WORK ITEM: What is needed here is an exact repetition of the records below, beginning at the line that has "2. Propellant Editor" and stopping after the line that has "- Keyboard navigation".

(Records from a dataset)
BEGIN
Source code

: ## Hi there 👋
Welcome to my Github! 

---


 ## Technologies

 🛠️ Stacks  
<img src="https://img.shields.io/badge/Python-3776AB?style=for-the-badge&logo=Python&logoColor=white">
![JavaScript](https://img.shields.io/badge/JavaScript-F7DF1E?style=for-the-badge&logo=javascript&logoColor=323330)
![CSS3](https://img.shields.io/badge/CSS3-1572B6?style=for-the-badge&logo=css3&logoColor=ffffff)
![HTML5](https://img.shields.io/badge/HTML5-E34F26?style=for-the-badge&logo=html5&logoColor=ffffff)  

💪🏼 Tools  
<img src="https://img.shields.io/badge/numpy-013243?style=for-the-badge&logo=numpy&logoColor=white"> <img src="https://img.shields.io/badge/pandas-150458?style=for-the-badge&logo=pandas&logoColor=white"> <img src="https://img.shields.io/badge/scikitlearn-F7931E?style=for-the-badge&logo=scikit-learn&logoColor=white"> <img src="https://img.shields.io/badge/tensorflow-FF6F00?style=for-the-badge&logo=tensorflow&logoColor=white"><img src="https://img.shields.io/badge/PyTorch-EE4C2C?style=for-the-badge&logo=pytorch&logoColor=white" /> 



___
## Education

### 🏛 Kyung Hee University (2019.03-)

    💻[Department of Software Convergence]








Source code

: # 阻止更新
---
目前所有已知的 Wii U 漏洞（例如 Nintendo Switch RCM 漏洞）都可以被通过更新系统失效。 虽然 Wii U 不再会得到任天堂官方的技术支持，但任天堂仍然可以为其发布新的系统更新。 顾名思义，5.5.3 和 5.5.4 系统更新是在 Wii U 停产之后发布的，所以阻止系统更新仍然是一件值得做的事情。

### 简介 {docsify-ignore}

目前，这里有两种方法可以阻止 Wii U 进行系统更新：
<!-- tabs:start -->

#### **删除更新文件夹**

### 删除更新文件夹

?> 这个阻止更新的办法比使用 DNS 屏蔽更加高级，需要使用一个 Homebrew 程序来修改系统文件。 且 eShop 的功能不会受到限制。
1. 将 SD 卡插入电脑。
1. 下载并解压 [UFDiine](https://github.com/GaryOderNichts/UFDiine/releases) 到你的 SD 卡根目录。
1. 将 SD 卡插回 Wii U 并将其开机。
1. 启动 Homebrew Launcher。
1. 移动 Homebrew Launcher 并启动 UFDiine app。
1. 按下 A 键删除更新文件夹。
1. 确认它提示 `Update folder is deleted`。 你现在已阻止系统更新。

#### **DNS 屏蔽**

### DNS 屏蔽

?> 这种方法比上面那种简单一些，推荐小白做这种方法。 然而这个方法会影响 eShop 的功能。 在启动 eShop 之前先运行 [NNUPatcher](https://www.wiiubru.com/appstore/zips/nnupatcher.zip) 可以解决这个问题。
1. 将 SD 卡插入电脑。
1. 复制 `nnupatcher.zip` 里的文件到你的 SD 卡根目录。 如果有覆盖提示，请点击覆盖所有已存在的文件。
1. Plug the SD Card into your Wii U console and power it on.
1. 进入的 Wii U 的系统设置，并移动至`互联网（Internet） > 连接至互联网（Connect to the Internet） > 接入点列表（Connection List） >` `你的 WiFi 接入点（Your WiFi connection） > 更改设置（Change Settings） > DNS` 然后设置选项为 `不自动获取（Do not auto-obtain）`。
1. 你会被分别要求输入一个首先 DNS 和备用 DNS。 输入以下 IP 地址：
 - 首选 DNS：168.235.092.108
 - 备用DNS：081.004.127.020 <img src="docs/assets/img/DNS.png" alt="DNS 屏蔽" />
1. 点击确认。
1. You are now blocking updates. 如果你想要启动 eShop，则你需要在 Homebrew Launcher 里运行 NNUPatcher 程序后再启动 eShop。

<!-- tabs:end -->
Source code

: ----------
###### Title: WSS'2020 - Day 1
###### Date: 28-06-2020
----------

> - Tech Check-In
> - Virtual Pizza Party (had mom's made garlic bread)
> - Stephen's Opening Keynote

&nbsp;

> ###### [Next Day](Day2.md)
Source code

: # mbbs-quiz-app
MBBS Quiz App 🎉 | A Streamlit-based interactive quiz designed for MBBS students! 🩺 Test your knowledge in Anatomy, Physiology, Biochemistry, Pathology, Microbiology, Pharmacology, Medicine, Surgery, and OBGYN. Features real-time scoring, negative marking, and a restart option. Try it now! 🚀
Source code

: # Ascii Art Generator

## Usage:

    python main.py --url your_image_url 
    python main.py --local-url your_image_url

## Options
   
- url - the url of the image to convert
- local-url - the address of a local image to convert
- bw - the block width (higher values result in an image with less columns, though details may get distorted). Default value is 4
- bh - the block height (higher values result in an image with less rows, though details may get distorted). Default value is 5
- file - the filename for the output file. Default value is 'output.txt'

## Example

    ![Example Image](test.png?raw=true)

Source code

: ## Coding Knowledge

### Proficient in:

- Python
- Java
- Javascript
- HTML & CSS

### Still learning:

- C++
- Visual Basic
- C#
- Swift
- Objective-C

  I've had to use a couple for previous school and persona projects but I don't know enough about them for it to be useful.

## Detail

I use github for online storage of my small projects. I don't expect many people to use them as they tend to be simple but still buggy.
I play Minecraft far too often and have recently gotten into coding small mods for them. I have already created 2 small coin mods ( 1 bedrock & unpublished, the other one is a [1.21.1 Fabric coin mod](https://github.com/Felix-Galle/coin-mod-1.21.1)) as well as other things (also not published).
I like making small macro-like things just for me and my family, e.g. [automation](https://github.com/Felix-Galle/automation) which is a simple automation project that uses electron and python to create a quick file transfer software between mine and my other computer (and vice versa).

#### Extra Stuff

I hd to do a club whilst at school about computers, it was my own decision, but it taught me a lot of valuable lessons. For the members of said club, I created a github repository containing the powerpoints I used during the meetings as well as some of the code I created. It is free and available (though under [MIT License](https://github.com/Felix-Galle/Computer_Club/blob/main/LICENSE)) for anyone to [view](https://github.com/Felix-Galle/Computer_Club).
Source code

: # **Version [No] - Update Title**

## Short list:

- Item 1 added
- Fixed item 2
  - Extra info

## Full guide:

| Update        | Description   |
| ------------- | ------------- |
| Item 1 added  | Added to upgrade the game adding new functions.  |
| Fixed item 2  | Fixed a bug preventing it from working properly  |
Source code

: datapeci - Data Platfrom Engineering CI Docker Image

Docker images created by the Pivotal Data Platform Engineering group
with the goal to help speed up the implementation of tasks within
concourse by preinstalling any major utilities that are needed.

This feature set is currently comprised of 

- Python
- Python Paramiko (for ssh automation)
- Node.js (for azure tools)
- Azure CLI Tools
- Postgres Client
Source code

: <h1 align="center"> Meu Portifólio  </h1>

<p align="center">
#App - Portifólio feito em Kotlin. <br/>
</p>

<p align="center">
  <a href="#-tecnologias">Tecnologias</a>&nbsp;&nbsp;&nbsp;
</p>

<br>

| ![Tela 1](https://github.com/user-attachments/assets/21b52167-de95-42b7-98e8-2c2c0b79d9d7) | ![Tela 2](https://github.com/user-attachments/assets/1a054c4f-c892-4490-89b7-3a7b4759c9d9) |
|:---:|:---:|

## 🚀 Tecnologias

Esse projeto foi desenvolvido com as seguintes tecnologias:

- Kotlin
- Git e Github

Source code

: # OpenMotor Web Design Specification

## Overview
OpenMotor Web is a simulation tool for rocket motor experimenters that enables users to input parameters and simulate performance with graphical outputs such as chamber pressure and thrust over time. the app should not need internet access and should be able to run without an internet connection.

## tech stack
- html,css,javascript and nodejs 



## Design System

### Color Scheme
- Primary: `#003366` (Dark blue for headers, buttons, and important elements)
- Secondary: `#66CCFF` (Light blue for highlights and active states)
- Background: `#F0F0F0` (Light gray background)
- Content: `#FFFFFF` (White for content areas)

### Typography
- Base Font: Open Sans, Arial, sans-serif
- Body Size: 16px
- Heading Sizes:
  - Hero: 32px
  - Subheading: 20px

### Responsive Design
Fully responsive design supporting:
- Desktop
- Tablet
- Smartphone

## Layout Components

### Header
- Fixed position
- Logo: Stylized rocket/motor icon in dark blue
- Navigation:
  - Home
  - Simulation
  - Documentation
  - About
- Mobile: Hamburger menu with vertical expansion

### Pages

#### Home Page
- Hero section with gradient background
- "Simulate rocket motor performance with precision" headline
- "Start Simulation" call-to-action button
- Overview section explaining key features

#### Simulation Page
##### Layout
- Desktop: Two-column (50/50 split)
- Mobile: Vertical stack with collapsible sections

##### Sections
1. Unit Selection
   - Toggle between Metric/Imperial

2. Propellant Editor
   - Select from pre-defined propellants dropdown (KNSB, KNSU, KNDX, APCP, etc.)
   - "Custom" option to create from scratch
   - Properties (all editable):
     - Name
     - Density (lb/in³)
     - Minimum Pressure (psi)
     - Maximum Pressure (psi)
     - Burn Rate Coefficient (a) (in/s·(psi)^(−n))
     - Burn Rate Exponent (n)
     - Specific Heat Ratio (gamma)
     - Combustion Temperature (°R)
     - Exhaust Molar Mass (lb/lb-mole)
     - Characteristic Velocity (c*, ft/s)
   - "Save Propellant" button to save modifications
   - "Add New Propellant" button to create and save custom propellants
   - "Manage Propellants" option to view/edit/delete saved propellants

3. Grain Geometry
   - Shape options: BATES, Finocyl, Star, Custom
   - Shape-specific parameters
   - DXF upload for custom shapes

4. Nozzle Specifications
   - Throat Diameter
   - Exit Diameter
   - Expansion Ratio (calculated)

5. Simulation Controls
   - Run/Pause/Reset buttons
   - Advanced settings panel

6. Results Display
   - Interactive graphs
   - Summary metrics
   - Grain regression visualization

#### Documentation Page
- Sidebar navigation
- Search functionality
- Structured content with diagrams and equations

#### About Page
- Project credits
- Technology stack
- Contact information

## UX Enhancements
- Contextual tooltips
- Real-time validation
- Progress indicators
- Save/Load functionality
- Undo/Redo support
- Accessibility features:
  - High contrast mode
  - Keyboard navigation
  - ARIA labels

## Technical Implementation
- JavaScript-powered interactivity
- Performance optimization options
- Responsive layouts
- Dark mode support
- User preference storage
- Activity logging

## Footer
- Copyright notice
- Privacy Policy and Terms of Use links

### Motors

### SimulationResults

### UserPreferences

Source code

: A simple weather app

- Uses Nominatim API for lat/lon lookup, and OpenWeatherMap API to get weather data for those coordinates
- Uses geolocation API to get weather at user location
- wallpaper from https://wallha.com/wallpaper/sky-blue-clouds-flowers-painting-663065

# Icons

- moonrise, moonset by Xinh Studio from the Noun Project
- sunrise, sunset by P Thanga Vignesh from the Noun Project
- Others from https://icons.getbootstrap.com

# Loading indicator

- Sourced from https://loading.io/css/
END
RESULT FOR THIS EXERCISE:
2. Propellant Editor
   - Select from pre-defined propellants dropdown (KNSB, KNSU, KNDX, APCP, etc.)
   - "Custom" option to create from scratch
   - Properties (all editable):
     - Name
     - Density (lb/in³)
     - Minimum Pressure (psi)
     - Maximum Pressure (psi)
     - Burn Rate Coefficient (a) (in/s·(psi)^(−n))
     - Burn Rate Exponent (n)
     - Specific Heat Ratio (gamma)
     - Combustion Temperature (°R)
     - Exhaust Molar Mass (lb/lb-mole)
     - Characteristic Velocity (c*, ft/s)
   - "Save Propellant" button to save modifications
   - "Add New Propellant" button to create and save custom propellants
   - "Manage Propellants" option to view/edit/delete saved propellants

3. Grain Geometry
   - Shape options: BATES, Finocyl, Star, Custom
   - Shape-specific parameters
   - DXF upload for custom shapes

4. Nozzle Specifications
   - Throat Diameter
   - Exit Diameter
   - Expansion Ratio (calculated)

5. Simulation Controls
   - Run/Pause/Reset buttons
   - Advanced settings panel

6. Results Display
   - Interactive graphs
   - Summary metrics
   - Grain regression visualization

#### Documentation Page
- Sidebar navigation
- Search functionality
- Structured content with diagrams and equations

#### About Page
- Project credits
- Technology stack
- Contact information

## UX Enhancements
- Contextual tooltips
- Real-time validation
- Progress indicators
- Save/Load functionality
- Undo/Redo support
- Accessibility features:
  - High contrast mode
  - Keyboard navigation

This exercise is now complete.